Do pregnant women face special risks from COVID-19?

Even in the best of circumstances, pregnant women and their families often experience some degree of anxiety. Women who are pregnant or who have recently given birth have concerns about COVID-19, from questions about exposure and social distancing to transmission of the illness. Marc Incerpi, chief of maternal-fetal medicine at Keck Medicine of USC, answers questions about pregnancy during the COVID-19 pandemic.

Are pregnant women more at risk of getting COVID-19 than other women?

Pregnancy suppresses a woman’s immune system to a certain extent — however, this does not mean pregnant women are more susceptible to contracting COVID-19 than women who are not pregnant. Rather, if they do become infected, they may have a greater risk of more severe respiratory complications. They also face a similar, higher risk with other conditions like the common cold or the flu.

The third trimester can be most concerning because of the physiologic changes that occur in all pregnancies. As the pregnancy advances and the uterus and fetus get bigger, the diaphragm is constricted and doesn’t function as well. Therefore, respiratory illnesses such as COVID-19 can have a greater impact.

What are pregnant women most worried about regarding the coronavirus right now?

Most expectant mothers are concerned about getting infected, just like everyone else. The shutdowns, quarantines, “safer at home” measures and cancellation of appointments have led us to change the way we deliver quality medical care throughout their pregnancy.

At Keck Medicine of USC hospitals and locations, we’ve cancelled all non-essential appointments and procedures and are using telemedicine to maintain contact. We recommend that patients buy an at-home blood pressure monitor to provide that data to their physician during virtual visits.

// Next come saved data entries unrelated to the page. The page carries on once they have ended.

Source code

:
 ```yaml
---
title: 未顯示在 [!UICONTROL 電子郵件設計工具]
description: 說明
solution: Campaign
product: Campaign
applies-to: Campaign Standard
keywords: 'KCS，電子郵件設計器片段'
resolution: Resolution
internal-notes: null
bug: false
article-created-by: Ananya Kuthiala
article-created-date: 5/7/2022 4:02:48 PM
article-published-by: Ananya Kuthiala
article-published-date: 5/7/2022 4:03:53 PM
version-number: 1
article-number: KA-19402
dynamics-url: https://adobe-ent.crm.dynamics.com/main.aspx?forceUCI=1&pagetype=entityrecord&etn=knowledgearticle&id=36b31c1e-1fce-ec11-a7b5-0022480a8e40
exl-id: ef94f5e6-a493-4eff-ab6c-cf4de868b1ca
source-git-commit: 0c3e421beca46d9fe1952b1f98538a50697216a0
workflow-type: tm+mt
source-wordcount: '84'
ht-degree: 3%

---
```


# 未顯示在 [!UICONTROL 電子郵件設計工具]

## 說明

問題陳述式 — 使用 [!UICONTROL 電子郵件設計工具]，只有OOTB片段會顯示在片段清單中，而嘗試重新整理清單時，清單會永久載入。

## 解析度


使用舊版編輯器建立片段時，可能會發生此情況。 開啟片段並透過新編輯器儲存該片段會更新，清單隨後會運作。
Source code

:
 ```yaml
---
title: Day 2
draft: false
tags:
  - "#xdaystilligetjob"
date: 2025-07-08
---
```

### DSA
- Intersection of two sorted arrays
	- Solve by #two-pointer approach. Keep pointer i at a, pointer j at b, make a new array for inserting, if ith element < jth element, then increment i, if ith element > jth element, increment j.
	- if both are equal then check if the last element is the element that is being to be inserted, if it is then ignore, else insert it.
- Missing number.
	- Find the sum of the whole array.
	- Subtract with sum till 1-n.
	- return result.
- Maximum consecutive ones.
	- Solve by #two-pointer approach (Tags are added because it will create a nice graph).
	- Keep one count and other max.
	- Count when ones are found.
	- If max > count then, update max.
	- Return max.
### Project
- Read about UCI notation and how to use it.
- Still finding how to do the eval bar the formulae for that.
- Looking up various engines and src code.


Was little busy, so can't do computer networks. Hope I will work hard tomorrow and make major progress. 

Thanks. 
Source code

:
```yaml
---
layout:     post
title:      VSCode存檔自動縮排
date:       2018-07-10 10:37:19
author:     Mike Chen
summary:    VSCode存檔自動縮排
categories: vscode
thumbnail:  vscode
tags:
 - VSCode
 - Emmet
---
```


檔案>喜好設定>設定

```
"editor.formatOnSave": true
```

Currently, the maternal-fetal medicine offices are not allowing significant others to accompany pregnant patients to the waiting or ultrasound rooms. This is to ensure the safety of everyone, including office staff, physicians and patients.

Are there special risks to the baby in the womb?

We believe that the risk of infection for babies in the womb of being born with coronavirus is extremely low. There was a case study of a baby born in Wuhan whose mother had COVID-19. The baby tested negative for the virus but he had antibodies in his blood, suggesting there was some form of vertical transmission, which occurs when a mother passes a disease onto their newborn.

Do mothers have to give birth alone?

A single support person is allowed to accompany the patient during labor and delivery.

Can the coronavirus be transmitted from mother to baby through touch or breastfeeding?

The coronavirus is not present in breast milk. However, it can be transmitted to the baby during breastfeeding if the mother is infected via close personal contact. In order to lower that risk, women can continue to breastfeed and wear a facemask or may choose to express milk via breast pumping so that an uninfected individual can bottle feed the baby. It is important to stress that hand-washing is essential, as is thoroughly cleaning and washing all bottle and/or breast pump parts. We are still encouraging breastfeeding given its many benefits, including providing the baby with antibodies to help fight infection.